Ohio State athletic director Gene Smith is not ready to make any significant decisions regarding the future of the men’s basketball team and head coach Chris Holtmann but will be closely monitoring how the rest of the 2023-24 regular season transpires, he told the Columbus Dispatch
“We have a lot of this season left to play, and we have coaches and players that are focused on winning every day,” Smith told the Dispatch. “I’m looking forward to seeing how this turns out.”
Smith, who is set to retire from his position on June 30, 2024, and will be replaced by Texas A&M athletic director Ross Bjork, has consistently offered support for the 52-year-old Holtmann amid the program’s recent struggles. Smith rated Holtmann as “excellent” in his 2022-23 performance review following the team’s subpar 16-19 season — which included a stretch of 14 losses in 15 games — and told Buckeye Sports Bulletin in June that he was pleased with the coach’s ability to navigate his young team through a difficult year.
“I feel great about Chris’ on-floor coaching,” Smith told BSB last summer. “He’s a very good teacher.
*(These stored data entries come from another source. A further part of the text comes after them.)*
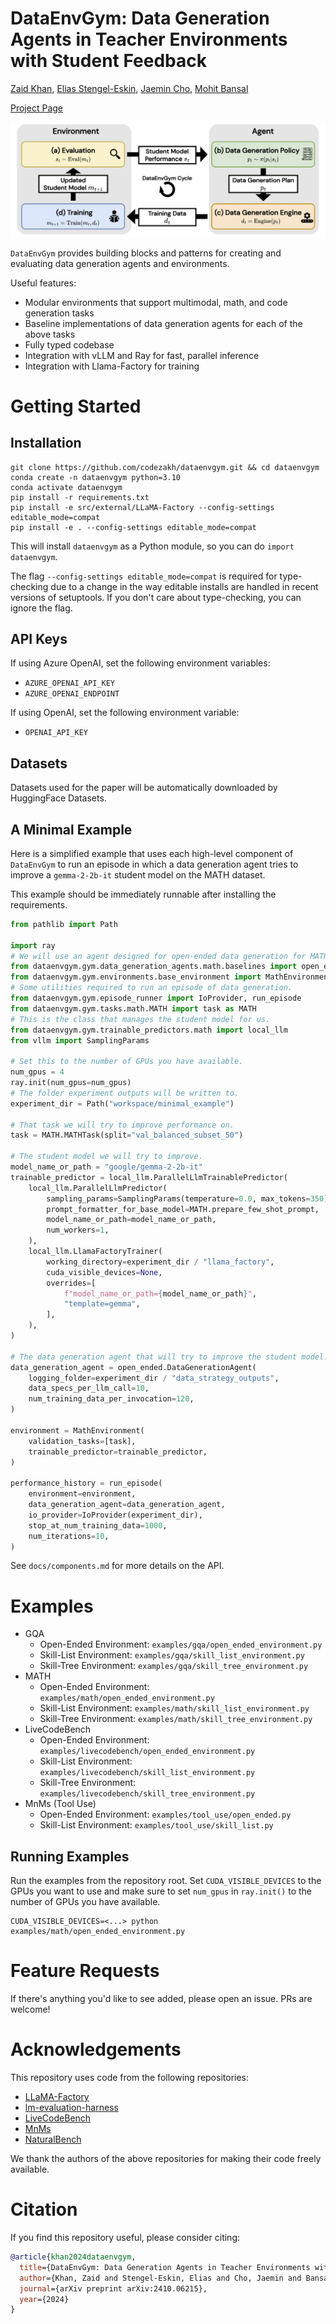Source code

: # DataEnvGym: Data Generation Agents in Teacher Environments with Student Feedback
[Zaid Khan](https://zaidkhan.me/), [Elias Stengel-Eskin](https://esteng.github.io/), [Jaemin Cho](https://j-min.io/), [Mohit Bansal](https://www.cs.unc.edu/~mbansal/)

[Project Page](https://dataenvgym.github.io/)

![DataEnvGym Teaser](assets/dataenv_gym_teaser.png)

`DataEnvGym` provides building blocks and patterns for creating and evaluating data generation agents and environments.

Useful features:
- Modular environments that support multimodal, math, and code generation tasks
- Baseline implementations of data generation agents for each of the above tasks
- Fully typed codebase
- Integration with vLLM and Ray for fast, parallel inference
- Integration with Llama-Factory for training

# Getting Started

## Installation

```shell
git clone https://github.com/codezakh/dataenvgym.git && cd dataenvgym
conda create -n dataenvgym python=3.10
conda activate dataenvgym
pip install -r requirements.txt
pip install -e src/external/LLaMA-Factory --config-settings editable_mode=compat
pip install -e . --config-settings editable_mode=compat
```
This will install `dataenvgym` as a Python module, so you can do `import dataenvgym`.

The flag `--config-settings editable_mode=compat` is required for type-checking due to a change in the way editable installs are handled in recent versions of setuptools.
If you don't care about type-checking, you can ignore the flag.

## API Keys
If using Azure OpenAI, set the following environment variables:
- `AZURE_OPENAI_API_KEY`
- `AZURE_OPENAI_ENDPOINT`

If using OpenAI, set the following environment variable:
- `OPENAI_API_KEY`

## Datasets
Datasets used for the paper will be automatically downloaded by HuggingFace Datasets.

## A Minimal Example
Here is a simplified example that uses each high-level component of `DataEnvGym` to run an episode in which a data generation agent tries to improve a `gemma-2-2b-it` student model on the MATH dataset.

This example should be immediately runnable after installing the requirements. 

```python
from pathlib import Path

import ray
# We will use an agent designed for open-ended data generation for MATH.
from dataenvgym.gym.data_generation_agents.math.baselines import open_ended
from dataenvgym.gym.environments.base_environment import MathEnvironment
# Some utilities required to run an episode of data generation.
from dataenvgym.gym.episode_runner import IoProvider, run_episode
from dataenvgym.gym.tasks.math.MATH import task as MATH
# This is the class that manages the student model for us.
from dataenvgym.gym.trainable_predictors.math import local_llm
from vllm import SamplingParams

# Set this to the number of GPUs you have available.
num_gpus = 4
ray.init(num_gpus=num_gpus)
# The folder experiment outputs will be written to.
experiment_dir = Path("workspace/minimal_example")

# That task we will try to improve performance on.
task = MATH.MATHTask(split="val_balanced_subset_50")

# The student model we will try to improve.
model_name_or_path = "google/gemma-2-2b-it"
trainable_predictor = local_llm.ParallelLlmTrainablePredictor(
    local_llm.ParallelLlmPredictor(
        sampling_params=SamplingParams(temperature=0.0, max_tokens=350),
        prompt_formatter_for_base_model=MATH.prepare_few_shot_prompt,
        model_name_or_path=model_name_or_path,
        num_workers=1,
    ),
    local_llm.LlamaFactoryTrainer(
        working_directory=experiment_dir / "llama_factory",
        cuda_visible_devices=None,
        overrides=[
            f"model_name_or_path={model_name_or_path}",
            "template=gemma",
        ],
    ),
)

# The data generation agent that will try to improve the student model.
data_generation_agent = open_ended.DataGenerationAgent(
    logging_folder=experiment_dir / "data_strategy_outputs",
    data_specs_per_llm_call=10,
    num_training_data_per_invocation=120,
)

environment = MathEnvironment(
    validation_tasks=[task],
    trainable_predictor=trainable_predictor,
)

performance_history = run_episode(
    environment=environment,
    data_generation_agent=data_generation_agent,
    io_provider=IoProvider(experiment_dir),
    stop_at_num_training_data=1000,
    num_iterations=10,
)
```
See `docs/components.md` for more details on the API.

# Examples
- GQA
    - Open-Ended Environment: `examples/gqa/open_ended_environment.py`
    - Skill-List Environment: `examples/gqa/skill_list_environment.py`
    - Skill-Tree Environment: `examples/gqa/skill_tree_environment.py`
- MATH
    - Open-Ended Environment: `examples/math/open_ended_environment.py`
    - Skill-List Environment: `examples/math/skill_list_environment.py`
    - Skill-Tree Environment: `examples/math/skill_tree_environment.py`
- LiveCodeBench
    - Open-Ended Environment: `examples/livecodebench/open_ended_environment.py`
    - Skill-List Environment: `examples/livecodebench/skill_list_environment.py`
    - Skill-Tree Environment: `examples/livecodebench/skill_tree_environment.py`
- MnMs (Tool Use)
    - Open-Ended Environment: `examples/tool_use/open_ended.py`
    - Skill-List Environment: `examples/tool_use/skill_list.py`

## Running Examples
Run the examples from the repository root. Set `CUDA_VISIBLE_DEVICES` to the GPUs you want to use and make sure to set `num_gpus` in `ray.init()` to the number of GPUs you have available.

```shell
CUDA_VISIBLE_DEVICES=<...> python examples/math/open_ended_environment.py
```

# Feature Requests
If there's anything you'd like to see added, please open an issue. PRs are welcome!

# Acknowledgements
This repository uses code from the following repositories:
- [LLaMA-Factory](https://github.com/hiyouga/LLaMA-Factory)
- [lm-evaluation-harness](https://github.com/EleutherAI/lm-evaluation-harness)
- [LiveCodeBench](https://github.com/LiveCodeBench/LiveCodeBench)
- [MnMs](https://github.com/RAIVNLab/mnms)
- [NaturalBench](https://github.com/Baiqi-Li/NaturalBench)

We thank the authors of the above repositories for making their code freely available.

# Citation
If you find this repository useful, please consider citing:
```bibtex
@article{khan2024dataenvgym,
  title={DataEnvGym: Data Generation Agents in Teacher Environments with Student Feedback},
  author={Khan, Zaid and Stengel-Eskin, Elias and Cho, Jaemin and Bansal, Mohit},
  journal={arXiv preprint arXiv:2410.06215},
  year={2024}
}
```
But we needed to get to a point where our roster was being managed appropriately, and I feel that happened, so I’m really excited about the future, too.
“People aren’t giving him the respect he deserves,” he continued. “From a recruiting point of view, we’ve had two top-five classes back-to-back and two one-and-dones….We have a group of young men that really bought in and they’ll be our leadership for the future.”
But a similar set of struggles for Ohio State in 2023-24 has placed mounting pressure and criticism on Holtmann and his program heading into February. After a strong 12-2 start that included a quality win over then-No.22 Alabama, Ohio State has hit a slide at the start of Big Ten play, dropping five of its last six games. This stretch was capped by perhaps the Buckeyes’ worst two losses of the season — a 14-point defeat at Nebraska on Tuesday followed by a 25-point blowout loss to Northwestern on Saturday — which also gave the Buckeyes its 13th and 14th-straight road defeats.
Despite the difficult stretch of play, Holtmann told the media after the Nebraska game that he still has full belief in his ability to lead his team out of these midseason struggles.
“You coach long enough, you have moments that are certainly really humbling and that’s part of being in a profession like this,” he said. “For all of us, we have to find a way to get them in a better mindset and prepare to play better than what we’ve played. I don’t think we played nearly this poorly during this stretch, but we certainly have this last game and a half. We have to figure out how to correct it here quickly.”
Holtmann, who is in the midst of his seventh season as Ohio State’s head coach, agreed to a multi-year extension in the summer of 2022 that put him under contract through 2027-28. If Smith — or Bjork — decide to terminate Holtmann’s contract before then, he would be owed his full remaining salary, which is currently slated at around $14 million.